Wednesday, October 6, 2010

Portraiture and the Self

Joanna Woodall's "Introduction: facing the subject"
In her article, Woodall presents the major changes in the aesthetics, uses and theories of portraiture from the Renaissance through to the 20th century.  Dualism is the idea that the intellect, identity and mind is separated from the material and decaying body (mind vs. body).

Renaissance saw an interest in classical antiquity (Ancient Greece and Rome) and an emphasis on individualism.  Portraiture represented the status, power, interests and achievements of its sitter.  In addition, having your portrait painted meant you were rich enough to afford commissioning an artist and thus further establish your status in society.  Naturalistic portraiture suggested the importance and power of the represented individual by linking the sitter genealogically to a reputable ancestry.  The aim was one of permanence: the sitter when represented would become eternally present even after death.

Velasquez, Philip IV on Horseback, 1634-35

Portraits of rulers and nobility were not just representations of identity, but representations of power, further re-establishing their right to rule.

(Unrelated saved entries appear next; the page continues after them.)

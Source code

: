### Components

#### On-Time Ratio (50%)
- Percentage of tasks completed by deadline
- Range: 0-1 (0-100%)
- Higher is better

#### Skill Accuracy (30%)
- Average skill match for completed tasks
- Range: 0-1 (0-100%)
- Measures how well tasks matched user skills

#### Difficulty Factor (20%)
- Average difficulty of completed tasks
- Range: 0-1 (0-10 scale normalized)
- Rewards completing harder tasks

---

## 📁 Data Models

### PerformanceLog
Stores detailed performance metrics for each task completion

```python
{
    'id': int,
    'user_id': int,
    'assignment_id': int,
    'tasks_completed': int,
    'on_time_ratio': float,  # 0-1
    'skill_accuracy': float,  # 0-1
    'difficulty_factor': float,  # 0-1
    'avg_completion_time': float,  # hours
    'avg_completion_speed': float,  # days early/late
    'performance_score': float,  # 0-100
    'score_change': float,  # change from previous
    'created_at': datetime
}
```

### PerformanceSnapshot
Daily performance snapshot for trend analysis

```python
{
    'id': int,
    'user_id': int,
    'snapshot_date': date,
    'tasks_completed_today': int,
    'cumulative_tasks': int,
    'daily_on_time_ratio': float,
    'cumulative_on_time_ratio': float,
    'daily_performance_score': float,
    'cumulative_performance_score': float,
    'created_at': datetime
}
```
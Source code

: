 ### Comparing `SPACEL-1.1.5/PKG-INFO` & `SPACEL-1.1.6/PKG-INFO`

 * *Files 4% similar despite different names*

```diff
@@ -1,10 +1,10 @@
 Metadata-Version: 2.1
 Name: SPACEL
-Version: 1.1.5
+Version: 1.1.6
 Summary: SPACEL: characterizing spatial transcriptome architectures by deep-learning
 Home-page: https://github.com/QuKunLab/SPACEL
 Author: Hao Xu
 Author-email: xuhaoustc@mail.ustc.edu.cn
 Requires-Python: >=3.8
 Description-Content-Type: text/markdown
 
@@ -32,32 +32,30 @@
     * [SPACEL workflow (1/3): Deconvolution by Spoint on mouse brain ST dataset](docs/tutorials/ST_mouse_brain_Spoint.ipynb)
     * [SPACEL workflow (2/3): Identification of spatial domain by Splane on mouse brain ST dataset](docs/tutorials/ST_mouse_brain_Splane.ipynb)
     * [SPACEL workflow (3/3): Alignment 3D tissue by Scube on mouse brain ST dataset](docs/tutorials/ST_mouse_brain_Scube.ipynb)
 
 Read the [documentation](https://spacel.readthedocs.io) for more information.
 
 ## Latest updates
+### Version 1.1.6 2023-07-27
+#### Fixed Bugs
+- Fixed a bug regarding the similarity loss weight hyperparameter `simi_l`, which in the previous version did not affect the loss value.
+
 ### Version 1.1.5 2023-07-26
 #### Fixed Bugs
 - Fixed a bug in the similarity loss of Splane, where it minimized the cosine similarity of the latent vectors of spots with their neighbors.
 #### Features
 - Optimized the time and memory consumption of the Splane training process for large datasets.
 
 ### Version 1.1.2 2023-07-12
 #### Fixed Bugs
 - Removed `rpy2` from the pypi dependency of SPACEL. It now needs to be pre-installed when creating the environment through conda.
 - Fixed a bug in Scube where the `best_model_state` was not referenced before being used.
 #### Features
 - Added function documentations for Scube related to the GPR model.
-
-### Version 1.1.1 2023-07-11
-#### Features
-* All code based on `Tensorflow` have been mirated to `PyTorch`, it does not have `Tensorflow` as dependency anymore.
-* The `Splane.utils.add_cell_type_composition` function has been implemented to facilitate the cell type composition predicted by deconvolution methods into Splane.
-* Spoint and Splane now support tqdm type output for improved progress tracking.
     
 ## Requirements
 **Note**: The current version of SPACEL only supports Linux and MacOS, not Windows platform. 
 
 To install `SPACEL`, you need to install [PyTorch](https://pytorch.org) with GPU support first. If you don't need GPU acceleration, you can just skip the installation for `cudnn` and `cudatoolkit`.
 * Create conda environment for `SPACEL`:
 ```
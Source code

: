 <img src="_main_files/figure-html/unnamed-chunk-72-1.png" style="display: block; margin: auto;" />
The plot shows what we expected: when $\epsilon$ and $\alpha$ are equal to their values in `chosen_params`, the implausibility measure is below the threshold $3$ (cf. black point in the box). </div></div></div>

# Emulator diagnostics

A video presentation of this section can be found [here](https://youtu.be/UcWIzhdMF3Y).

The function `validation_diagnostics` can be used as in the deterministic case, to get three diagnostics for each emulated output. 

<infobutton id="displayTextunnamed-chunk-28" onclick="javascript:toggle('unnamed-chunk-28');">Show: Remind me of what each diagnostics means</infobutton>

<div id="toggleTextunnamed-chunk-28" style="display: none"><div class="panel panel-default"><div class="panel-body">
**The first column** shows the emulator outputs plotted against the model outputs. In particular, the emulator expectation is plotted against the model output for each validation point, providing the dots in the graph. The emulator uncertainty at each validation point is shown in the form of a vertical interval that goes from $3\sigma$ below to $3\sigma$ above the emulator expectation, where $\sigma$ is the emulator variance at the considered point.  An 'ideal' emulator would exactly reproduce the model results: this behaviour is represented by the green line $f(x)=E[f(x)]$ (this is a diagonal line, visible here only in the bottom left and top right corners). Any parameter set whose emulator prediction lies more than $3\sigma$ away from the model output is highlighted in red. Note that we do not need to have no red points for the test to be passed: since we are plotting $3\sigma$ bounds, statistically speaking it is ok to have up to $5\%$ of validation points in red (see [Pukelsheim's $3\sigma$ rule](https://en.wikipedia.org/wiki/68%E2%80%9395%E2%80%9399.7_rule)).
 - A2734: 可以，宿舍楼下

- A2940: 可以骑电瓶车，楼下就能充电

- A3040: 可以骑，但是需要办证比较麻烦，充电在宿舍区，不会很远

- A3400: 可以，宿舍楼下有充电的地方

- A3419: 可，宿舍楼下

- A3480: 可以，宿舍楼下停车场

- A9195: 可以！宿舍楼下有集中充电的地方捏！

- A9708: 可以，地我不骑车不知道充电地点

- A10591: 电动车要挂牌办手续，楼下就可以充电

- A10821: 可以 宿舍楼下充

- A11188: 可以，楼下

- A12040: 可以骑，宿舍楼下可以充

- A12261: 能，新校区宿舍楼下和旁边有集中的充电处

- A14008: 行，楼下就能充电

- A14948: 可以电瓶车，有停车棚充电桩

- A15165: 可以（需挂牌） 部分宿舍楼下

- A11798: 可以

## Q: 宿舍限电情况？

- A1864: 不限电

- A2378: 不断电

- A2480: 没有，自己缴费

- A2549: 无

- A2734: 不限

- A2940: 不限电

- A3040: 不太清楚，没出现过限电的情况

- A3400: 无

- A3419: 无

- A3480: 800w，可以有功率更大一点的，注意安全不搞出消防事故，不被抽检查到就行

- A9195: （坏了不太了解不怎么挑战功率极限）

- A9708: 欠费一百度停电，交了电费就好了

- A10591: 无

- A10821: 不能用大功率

The notion of permanence was challenged with the onset of photography when it suddenly became easily accessible for nearly everyone to have their likeness captured "eternally".
What is portraiture?
Woodall writes, "More fundamentally, the early twentieth-century rejection of figurative imagery challenged the belief that visual resemblance to a living or once-living model is necessary or appropriate to the presentation of identity."

Marc Quinn, Self, 1991
Quinn's life-size cast of his own head, using his own blood.
Gavin Turk, Che Guevara
Turk casted himself for this life-sized sculpture of Che Guevara.  Is this a portrait of Turk or Guevara?